Rob van der Hoeven (Holland) - What Companies Can Learn From the (Im)Possibilities of Dutch Government IT Projects

The Dutch government recently received a lot of criticism as a result of several failed IT projects. Every country, no doubt, has its government IT blunders, but in the Netherlands this was taken to the extreme, with large IT projects causing political crises and a lot of negative publicity for the government.

The failure of recent projects like a national Electronic Patient Record (EPR) system, biometric passports and automation within police forces demanded investigation. And indeed, the Dutch Scientific Council for Government Policy (WWR) wrote a report concluding that the government lacks a clear vision on IT.

The conclusion of the report 'iOverheid' (iGovernment) is that IT policy in the Netherlands mainly thinks in terms of technology and not in terms of the information flows that have assumed crucial importance in an environment of cross-linked networks and innumerable ICT initiatives. This makes Dutch IT policy too focused on the capabilities of the technology and the desire for more efficiency - which, in turn, is making IT very complex. The foundation of every IT project has become unbalanced.

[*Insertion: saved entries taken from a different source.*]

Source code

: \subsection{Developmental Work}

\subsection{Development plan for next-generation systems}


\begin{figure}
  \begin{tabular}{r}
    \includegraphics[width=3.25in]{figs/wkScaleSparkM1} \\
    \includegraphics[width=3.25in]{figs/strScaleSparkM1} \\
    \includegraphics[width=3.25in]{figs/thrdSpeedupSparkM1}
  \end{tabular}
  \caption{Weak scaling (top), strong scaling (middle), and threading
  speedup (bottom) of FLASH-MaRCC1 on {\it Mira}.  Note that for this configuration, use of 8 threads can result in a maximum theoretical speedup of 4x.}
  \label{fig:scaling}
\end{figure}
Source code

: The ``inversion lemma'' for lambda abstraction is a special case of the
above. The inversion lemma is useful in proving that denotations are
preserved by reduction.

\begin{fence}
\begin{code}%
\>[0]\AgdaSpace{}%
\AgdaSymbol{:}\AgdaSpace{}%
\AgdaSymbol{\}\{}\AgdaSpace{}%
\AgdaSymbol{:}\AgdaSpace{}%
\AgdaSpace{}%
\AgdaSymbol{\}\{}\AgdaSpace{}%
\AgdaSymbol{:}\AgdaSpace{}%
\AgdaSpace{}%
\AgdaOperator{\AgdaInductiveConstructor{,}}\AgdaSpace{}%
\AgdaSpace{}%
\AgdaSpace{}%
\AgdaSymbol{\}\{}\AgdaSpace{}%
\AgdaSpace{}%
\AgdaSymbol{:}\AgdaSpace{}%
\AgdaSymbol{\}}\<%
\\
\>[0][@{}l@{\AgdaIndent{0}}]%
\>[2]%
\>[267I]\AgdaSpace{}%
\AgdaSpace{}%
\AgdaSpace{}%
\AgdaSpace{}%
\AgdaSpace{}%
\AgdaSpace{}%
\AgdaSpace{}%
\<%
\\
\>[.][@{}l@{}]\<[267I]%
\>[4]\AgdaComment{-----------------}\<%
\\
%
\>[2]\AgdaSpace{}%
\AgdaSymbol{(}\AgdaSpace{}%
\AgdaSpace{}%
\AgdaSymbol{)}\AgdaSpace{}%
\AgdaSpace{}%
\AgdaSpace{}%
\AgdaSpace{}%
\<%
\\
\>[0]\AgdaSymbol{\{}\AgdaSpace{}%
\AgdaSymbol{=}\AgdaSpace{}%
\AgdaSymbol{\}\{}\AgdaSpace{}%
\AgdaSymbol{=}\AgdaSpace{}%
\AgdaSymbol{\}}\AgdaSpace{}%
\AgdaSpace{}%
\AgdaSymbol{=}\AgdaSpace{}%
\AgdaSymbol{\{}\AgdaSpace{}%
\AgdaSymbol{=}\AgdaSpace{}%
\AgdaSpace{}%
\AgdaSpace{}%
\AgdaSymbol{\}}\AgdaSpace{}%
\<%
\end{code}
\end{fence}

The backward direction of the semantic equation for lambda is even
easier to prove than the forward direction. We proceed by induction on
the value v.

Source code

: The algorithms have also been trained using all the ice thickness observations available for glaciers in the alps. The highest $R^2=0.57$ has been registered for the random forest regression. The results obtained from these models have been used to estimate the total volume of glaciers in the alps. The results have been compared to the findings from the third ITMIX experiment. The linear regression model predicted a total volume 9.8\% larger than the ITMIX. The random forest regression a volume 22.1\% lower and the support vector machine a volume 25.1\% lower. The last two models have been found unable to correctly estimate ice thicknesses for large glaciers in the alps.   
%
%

One of the main recommendations given by the council in the conclusion of the report is to focus on strategy and scalability. These recommendations and conclusions remind me of what's happening in the private sector. We all know that the public sector struggles with disproportionally large projects, but the private sector also knows about the pitfalls.

In several companies we see frameworks being built on top of existing frameworks just to maximise the efficiency of processes. There seems to be a lack of business agility and projects that see an investment in the growth of the business or organisations, rather than always looking for ways to do more with less.

In other words, both the private and public sectors are solely focused on one aspect of the possibilities of IT: ‘What are the newest technologies and what makes us achieve results as soon as possible?' Wrong!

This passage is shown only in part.